Una mano mi tocca la spalla, uno dei miei sognatori prigionieri.
Sospiro. «Lo so, sono un disastro. E ho paura che stavolta sono condannato a restare qui dentro per un po’.»
«Beh, finché c’è da fumare ce lo faremo andar bene.»
Questa voce, puoi mai essere? «Conrad!»
L’ometto è lì, si gratta la nuca con la mano. Le coscienze che ho immagazzinato nel corso degli anni ci circondano e osservano in ossequioso silenzio.
«Immagino che il trasferimento sia avvenuto poco prima che mi sparassero, me la sono vista brutta. Ora che si fa?»
Qualcuno viene verso di noi, capelli biondi e lunghi, avvolta in un cappotto bianco come la neve. È Lisa.
«Oh, piacere. Non… non credo di essermi presentato.» Conrad esita a mezz’aria con il palmo della mano. Lei glielo stringe con decisione.
«Chiamami solo Lisa.»
«Oh, e tu chiamami pure Conrad.»
La donna rivolge a me i suoi occhi verde oliva. «È il momento di scatenare la Legione, non credi?»
«Credo anch’io. Se conosco il colonnello, non si arrenderà tanto facilmente. Mi terrà in gabbia, ma continuerà a servirsi di me per i suoi scopi.»
Conrad solleva la mano, come un alunno ai tempi della scuola. «Legione? Come quella romana?»

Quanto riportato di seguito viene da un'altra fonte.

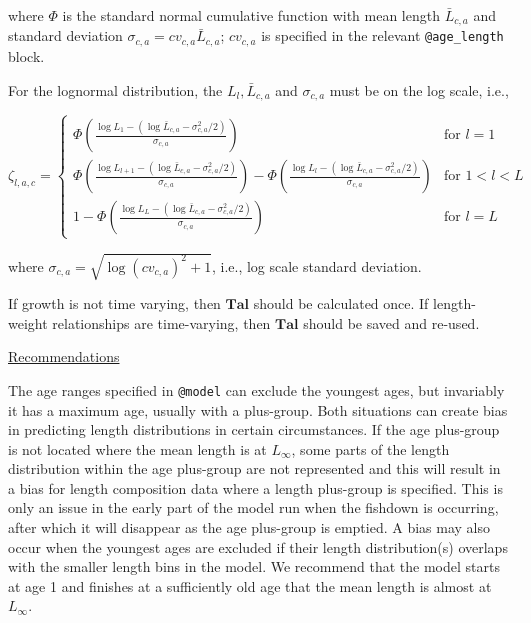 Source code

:\documentclass[a4paper,11pt,twoside,pdftex,draft]{article}
\begin{document}
where $\Phi$ is the standard normal cumulative function with mean length $\bar L_{c,a}$ and standard deviation $\sigma_{c,a} = cv_{c,a} \bar L_{c,a}$; $cv_{c,a}$ is specified in the relevant  \texttt{@age\_length} block.

For the lognormal distribution, the $L_{l}, \bar L_{c,a}$ and $\sigma_{c,a}$ must be on the log scale, i.e.,

\begin{equation}
\zeta_{l,a,c} =
\begin{cases}
\Phi\left( \frac{\log L_{1} - \left( \log\bar L_{c,a}  - \sigma_{c,a}^2/2 \right)}{\sigma_{c,a}} \right) & \text{for } l = 1 \\

\Phi\left( \frac{\log L_{l+1} - \left( \log\bar L_{c,a}  - \sigma_{c,a}^2/2 \right)}{\sigma_{c,a}} \right) - \Phi\left( \frac{\log L_{l} - \left( \log\bar L_{c,a}  - \sigma_{c,a}^2/2 \right)}{\sigma_{c,a}} \right) & \text{for } 1 < l < L \\

1  - \Phi\left( \frac{\log L_{L} - \left( \log\bar L_{c,a}  - \sigma_{c,a}^2/2 \right)}{\sigma_{c,a}} \right) & \text{for } l = L
\end{cases}
\end{equation}

where $\sigma_{c,a} = \sqrt{\log(cv_{c,a})^2 + 1}$, i.e., log scale standard deviation.

If growth is not time varying, then $\mathbf{Tal}$ should be calculated once. If length-weight relationships are time-varying, then $\mathbf{Tal}$ should be saved and re-used.

\bigskip
\underline{Recommendations}

The age ranges specified in \texttt{@model} can exclude the youngest ages, but invariably it has a maximum age, usually with a plus-group. Both situations can create bias in predicting length distributions in certain circumstances.  If the age plus-group is not located where the mean length is at $L_{\infty}$, some parts of the length distribution within the age plus-group are not represented and this will result in a bias for length composition data where a length plus-group is specified. This is only an issue in the early part of the model run when the fishdown is occurring, after which it will disappear as the age plus-group is emptied.  A bias may also occur when the youngest ages are excluded if their length distribution(s) overlaps with the smaller length bins in the model. We recommend that the model starts at age 1 and finishes at a sufficiently old age that the mean length is almost at $L_{\infty}$. 
\end{document}
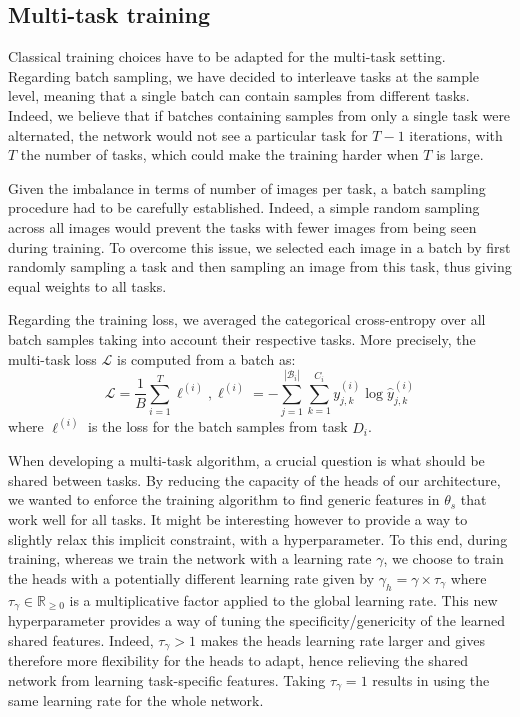 \subsection{Multi-task training}
\label{ssec:mtask:multitask-training}

Classical training choices have to be adapted for the multi-task setting. Regarding batch sampling, we have decided to interleave tasks at the sample level, meaning that a single batch can contain samples from different tasks. Indeed, we believe that if batches containing samples from only a single task were alternated, the network would not see a particular task for $T-1$ iterations, with $T$ the number of tasks, which could make the training harder when $T$ is large.

Given the imbalance in terms of number of images per task, a batch sampling procedure had to be carefully established. Indeed, a simple random sampling across all images would prevent the tasks with fewer images from being seen during training. To overcome this issue, we selected each image in a batch by first randomly sampling a task and then sampling an image from this task, thus giving equal weights to all tasks.

Regarding the training loss, we averaged the categorical cross-entropy over all batch samples taking into account their respective tasks. More precisely, the multi-task loss $\mathcal{L}$ is computed from a batch as:
\begin{equation}\label{eqn:loss}
\mathcal{L} = \frac{1}{B} \sum_{i=1}^T \ell^{(i)}, \ell^{(i)} = - \sum_{j=1}^{\left|\mathcal{B}_{i}\right|} \sum_{k=1}^{C_{i}} y^{(i)}_{j,k} \log \hat{y}^{(i)}_{j,k}
\end{equation}
where $\ell^{(i)}$ is the loss for the batch samples from task $D_i$.

When developing a multi-task algorithm, a crucial question is what should be shared between tasks. By reducing the capacity of the heads of our architecture, we wanted to enforce the training algorithm to find generic features in $\theta_s$ that work well for all tasks. It might be interesting however to provide a way to slightly relax this implicit constraint, with a hyperparameter. To this end, during training, whereas we train the network with a learning rate $\gamma$, we choose to train the heads with a potentially different learning rate given by $\gamma_h = \gamma \times \tau_\gamma$ where $\tau_\gamma \in \mathbb{R}_{\geq0}$ is a multiplicative factor applied to the global learning rate. This new hyperparameter provides a way of tuning the specificity/genericity of the learned shared features.  Indeed, $\tau_\gamma > 1$ makes the heads learning rate larger and gives therefore more flexibility for the heads to adapt, hence relieving the shared network from learning task-specific features. Taking $\tau_\gamma = 1$ results in using the same learning rate for the whole network.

«Ci sei andato vicino. È la rivolta che stiamo preparando, una che né il colonnello né l’intero regime possono controllare. Non ci sarà Muro che potrà fermarci, né una pallottola che ci abbatta.»
«Viaggeremo da sogno a sogno.» Si inserisce nel discorso Lisa «Arruoleremo tutti coloro che vogliono opporsi al regime. Attaccheremo il governo direttamente nei loro sogni. E se vogliono fermarci, che ci provino.»
«Oh, sembra interessante. Ma lei esattamente chi è, Lisa?»
La donna sorride a Conrad, rivelando la sua dentatura bianca e immacolata. «Sono la prima onironauta, quella che ha diffuso il potere fra tutti gli altri.»